EXERCISE GOAL
Where a line contains the word "tests", copy that line from the records below.

[Data excerpts]

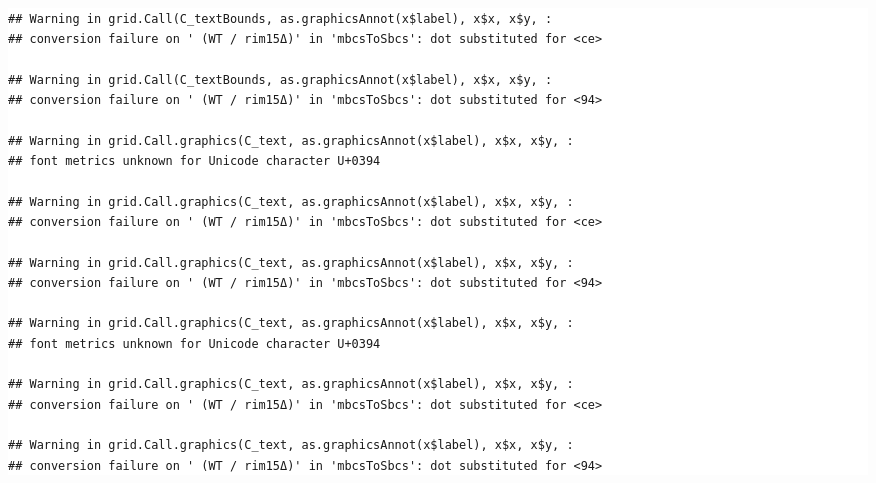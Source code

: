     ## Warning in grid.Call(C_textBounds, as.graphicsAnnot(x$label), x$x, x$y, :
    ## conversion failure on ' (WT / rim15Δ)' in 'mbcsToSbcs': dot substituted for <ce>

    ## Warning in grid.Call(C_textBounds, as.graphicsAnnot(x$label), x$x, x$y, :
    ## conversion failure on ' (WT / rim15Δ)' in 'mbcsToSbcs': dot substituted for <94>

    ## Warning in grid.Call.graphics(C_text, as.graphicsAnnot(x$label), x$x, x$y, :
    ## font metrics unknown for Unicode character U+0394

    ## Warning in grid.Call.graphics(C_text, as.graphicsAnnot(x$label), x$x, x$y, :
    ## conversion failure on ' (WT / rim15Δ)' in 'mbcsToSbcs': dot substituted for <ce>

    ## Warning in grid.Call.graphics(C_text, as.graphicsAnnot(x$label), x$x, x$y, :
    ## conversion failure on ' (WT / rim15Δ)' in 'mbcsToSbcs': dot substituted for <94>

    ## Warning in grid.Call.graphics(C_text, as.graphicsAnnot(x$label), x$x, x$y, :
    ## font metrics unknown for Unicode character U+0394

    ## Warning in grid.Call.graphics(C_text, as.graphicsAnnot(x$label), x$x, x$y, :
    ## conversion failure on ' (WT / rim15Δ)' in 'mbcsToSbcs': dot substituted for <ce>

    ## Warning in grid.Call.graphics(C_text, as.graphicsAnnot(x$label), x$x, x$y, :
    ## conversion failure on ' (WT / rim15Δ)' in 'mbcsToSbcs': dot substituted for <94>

...

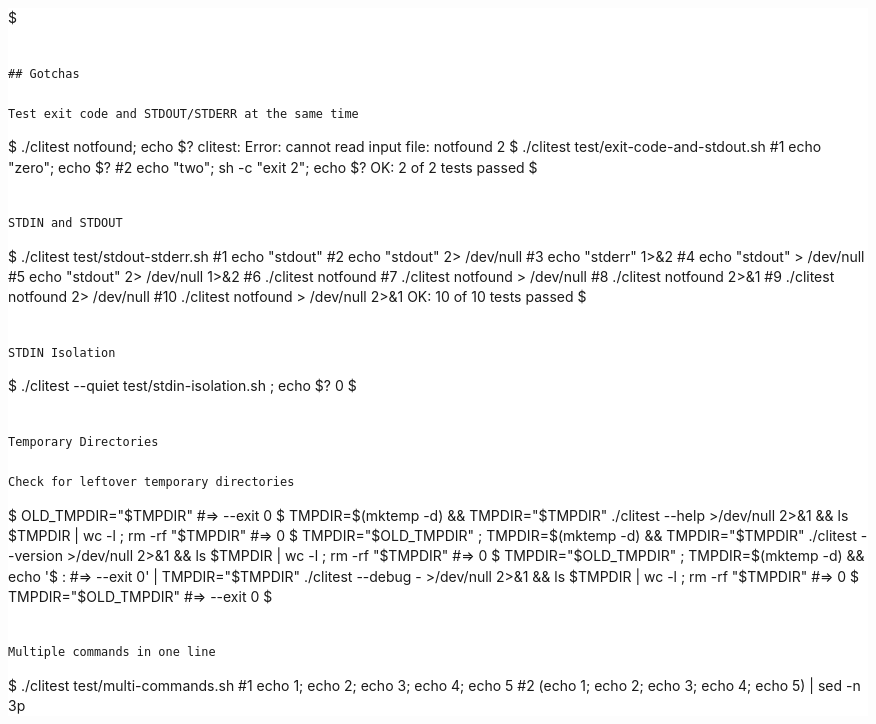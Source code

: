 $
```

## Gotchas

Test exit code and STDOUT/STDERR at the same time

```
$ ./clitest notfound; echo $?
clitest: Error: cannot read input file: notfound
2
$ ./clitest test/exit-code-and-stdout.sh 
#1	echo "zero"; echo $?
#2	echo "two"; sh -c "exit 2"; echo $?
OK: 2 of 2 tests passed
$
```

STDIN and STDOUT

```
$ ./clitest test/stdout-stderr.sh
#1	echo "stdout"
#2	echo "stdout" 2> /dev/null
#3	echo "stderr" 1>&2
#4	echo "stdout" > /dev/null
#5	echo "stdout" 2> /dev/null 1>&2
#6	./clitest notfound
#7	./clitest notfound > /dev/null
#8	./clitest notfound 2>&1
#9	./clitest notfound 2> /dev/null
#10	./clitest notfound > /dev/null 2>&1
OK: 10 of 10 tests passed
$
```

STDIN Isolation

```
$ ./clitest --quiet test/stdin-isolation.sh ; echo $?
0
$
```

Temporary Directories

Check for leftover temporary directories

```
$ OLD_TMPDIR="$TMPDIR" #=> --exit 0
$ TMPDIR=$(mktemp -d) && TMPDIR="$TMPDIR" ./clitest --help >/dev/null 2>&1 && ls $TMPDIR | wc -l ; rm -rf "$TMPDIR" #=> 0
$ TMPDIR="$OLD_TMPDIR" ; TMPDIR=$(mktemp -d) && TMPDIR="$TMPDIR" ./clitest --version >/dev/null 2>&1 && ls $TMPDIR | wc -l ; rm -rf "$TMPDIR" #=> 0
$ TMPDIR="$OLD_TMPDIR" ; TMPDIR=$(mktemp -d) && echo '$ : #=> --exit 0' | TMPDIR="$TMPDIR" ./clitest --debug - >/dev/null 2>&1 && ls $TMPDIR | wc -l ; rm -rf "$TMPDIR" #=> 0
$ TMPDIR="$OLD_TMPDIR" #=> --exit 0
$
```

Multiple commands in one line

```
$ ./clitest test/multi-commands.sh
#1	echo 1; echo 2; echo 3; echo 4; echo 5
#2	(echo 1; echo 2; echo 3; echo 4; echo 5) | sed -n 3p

--

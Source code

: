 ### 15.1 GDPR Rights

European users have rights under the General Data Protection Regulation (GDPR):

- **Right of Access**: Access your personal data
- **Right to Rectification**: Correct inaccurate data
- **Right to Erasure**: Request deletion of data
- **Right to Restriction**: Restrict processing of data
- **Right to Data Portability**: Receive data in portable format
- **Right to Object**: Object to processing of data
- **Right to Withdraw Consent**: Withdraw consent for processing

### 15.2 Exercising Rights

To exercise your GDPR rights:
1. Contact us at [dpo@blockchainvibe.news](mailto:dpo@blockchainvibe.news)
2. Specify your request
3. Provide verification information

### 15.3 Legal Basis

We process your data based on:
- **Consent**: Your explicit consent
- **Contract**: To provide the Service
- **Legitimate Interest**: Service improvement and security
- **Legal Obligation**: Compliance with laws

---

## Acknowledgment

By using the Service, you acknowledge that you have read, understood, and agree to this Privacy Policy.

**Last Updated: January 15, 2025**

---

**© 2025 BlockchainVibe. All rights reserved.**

ANSWER TO THE PROBLEM
OK: 2 of 2 tests passed
OK: 10 of 10 tests passed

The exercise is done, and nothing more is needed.